Le jeune photographe Kai-Hendrik Schroeder est sans doute de ceux les plus à même de traiter la question de la photographie érotique « soft ». Capable de mettre en avant la beauté féminine comme personne, celui qui qualifie son travail de « simple, naturel et sensuel » mérite qu’on s’attarde sur son travail.

Naviguant entre Lueneburg et Hamburg, en Allemagne, l’artiste confie avoir pris pour habitude de dire à ses modèles de prendre la pose comme si elles se retrouvaient en vacances avec leur petit ami.
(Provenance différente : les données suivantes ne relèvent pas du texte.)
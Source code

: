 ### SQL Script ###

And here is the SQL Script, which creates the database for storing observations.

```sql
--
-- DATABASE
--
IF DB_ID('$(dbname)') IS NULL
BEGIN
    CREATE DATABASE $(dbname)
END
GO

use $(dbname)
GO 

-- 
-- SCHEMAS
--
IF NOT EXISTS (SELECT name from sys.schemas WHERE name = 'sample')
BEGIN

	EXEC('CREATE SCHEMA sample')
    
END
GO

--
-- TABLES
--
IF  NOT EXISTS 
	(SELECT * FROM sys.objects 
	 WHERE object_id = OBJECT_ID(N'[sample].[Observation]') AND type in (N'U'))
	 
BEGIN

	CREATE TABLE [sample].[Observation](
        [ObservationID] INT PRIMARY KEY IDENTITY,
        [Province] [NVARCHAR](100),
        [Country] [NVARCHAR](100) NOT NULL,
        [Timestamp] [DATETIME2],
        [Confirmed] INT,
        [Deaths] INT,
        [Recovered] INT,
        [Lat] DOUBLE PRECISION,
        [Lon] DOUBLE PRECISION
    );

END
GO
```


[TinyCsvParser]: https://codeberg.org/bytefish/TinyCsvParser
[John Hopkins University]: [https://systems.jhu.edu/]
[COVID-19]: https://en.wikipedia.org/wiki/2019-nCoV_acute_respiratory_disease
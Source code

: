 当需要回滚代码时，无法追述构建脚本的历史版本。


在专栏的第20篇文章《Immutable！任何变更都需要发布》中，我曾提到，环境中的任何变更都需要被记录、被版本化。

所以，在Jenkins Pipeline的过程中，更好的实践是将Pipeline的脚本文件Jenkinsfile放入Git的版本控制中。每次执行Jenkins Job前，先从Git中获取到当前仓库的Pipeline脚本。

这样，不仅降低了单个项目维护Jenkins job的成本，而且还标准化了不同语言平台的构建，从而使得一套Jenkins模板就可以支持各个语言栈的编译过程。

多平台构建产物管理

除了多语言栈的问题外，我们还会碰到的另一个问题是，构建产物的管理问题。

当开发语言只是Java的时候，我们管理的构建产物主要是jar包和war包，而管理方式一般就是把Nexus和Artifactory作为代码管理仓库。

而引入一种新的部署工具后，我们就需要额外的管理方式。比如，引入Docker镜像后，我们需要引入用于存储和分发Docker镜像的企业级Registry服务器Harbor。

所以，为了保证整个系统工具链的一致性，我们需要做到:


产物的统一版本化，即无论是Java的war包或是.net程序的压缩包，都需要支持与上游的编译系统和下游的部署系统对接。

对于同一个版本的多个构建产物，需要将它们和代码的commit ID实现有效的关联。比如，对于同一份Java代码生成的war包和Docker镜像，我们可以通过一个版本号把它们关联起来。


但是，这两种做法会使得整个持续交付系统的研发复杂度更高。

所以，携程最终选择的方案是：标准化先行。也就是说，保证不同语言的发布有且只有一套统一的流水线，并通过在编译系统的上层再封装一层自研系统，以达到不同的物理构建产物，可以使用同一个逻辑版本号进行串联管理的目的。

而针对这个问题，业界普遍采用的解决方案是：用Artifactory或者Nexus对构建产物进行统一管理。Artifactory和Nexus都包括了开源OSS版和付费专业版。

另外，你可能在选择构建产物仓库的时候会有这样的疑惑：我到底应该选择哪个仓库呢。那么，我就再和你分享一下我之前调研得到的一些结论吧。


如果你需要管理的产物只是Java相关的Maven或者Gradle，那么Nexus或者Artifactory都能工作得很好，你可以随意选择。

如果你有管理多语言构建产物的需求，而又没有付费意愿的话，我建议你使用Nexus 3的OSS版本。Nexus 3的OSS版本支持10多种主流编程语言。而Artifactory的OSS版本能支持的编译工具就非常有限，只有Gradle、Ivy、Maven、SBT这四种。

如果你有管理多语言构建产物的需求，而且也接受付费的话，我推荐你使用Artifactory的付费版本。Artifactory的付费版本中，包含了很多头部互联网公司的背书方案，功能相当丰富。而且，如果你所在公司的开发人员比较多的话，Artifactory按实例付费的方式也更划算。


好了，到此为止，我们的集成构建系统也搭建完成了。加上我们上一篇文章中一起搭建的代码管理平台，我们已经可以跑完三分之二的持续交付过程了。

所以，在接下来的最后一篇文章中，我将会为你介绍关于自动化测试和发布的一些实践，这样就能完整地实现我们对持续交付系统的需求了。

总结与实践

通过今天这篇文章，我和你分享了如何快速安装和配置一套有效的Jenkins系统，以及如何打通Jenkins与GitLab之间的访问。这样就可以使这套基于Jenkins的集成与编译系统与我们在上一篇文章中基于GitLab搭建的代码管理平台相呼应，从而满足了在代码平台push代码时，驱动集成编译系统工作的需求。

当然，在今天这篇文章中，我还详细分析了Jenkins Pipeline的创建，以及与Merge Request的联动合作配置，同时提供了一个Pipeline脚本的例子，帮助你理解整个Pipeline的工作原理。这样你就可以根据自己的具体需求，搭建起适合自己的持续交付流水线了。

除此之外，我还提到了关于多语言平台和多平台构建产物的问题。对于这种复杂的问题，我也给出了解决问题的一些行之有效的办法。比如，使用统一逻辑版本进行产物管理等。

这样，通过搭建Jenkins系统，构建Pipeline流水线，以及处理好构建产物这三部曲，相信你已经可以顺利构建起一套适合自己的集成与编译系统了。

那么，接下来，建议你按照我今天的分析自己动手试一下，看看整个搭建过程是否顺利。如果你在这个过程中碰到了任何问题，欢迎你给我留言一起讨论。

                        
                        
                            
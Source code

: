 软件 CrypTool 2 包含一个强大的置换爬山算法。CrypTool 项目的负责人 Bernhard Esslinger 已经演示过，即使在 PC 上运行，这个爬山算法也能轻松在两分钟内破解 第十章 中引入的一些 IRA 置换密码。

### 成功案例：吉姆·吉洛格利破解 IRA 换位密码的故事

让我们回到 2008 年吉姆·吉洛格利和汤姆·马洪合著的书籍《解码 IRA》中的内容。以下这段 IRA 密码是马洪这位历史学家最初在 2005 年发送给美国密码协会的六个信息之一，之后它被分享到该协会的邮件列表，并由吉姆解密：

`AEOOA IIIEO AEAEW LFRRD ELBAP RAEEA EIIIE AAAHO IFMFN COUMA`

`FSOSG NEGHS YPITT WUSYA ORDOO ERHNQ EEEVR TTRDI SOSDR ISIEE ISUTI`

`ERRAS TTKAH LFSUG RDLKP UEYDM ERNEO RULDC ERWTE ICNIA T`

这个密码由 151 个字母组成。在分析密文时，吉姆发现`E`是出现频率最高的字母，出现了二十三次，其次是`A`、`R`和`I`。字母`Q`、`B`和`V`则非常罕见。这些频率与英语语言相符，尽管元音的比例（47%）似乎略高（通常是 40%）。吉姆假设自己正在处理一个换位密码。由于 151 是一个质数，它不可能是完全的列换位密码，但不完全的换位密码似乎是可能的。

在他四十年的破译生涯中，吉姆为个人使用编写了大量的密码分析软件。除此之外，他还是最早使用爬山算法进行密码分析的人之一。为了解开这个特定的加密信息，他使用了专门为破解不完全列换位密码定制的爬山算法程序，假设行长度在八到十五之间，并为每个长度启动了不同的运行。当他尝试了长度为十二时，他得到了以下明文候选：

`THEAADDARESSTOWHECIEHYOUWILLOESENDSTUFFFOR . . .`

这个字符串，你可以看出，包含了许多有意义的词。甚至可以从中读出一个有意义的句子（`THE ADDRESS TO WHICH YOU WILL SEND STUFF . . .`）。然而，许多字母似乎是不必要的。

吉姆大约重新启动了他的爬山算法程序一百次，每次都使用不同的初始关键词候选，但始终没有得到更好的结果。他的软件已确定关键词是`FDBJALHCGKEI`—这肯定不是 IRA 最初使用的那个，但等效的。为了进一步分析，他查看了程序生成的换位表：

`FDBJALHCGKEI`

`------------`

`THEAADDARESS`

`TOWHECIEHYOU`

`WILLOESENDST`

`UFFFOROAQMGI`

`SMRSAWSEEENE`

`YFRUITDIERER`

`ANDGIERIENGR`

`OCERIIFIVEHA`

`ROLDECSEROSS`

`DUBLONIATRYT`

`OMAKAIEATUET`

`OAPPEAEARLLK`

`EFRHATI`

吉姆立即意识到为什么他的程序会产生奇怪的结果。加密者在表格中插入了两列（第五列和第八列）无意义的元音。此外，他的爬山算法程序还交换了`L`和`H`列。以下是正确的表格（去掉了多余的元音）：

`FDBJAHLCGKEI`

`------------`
Un choix osé, mais qui semble pourtant payer : en admirant ses clichés, on découvre des beautés fragiles donnant l’impression d’être totalement isolées.

Âgé d’à peine 25 ans, Kai-Hendrik Schroeder a ainsi fait des femmes son sujet de prédilection. Captivé à l’idée de capturer la beauté naturelle de la gent féminine, il avoue autant apprécier travailler avec des mannequins confirmés qu’avec des modèles qui s’ignorent, n’ayant jamais posé devant un objectif. Adepte de la photographie au naturel, se résumant à sa seule présence avec le modèle du moment, ayant fait l’impasse sur la séance de maquillage, il dépareille, évidemment. Et c’est sans doute là ce qui fait sa force.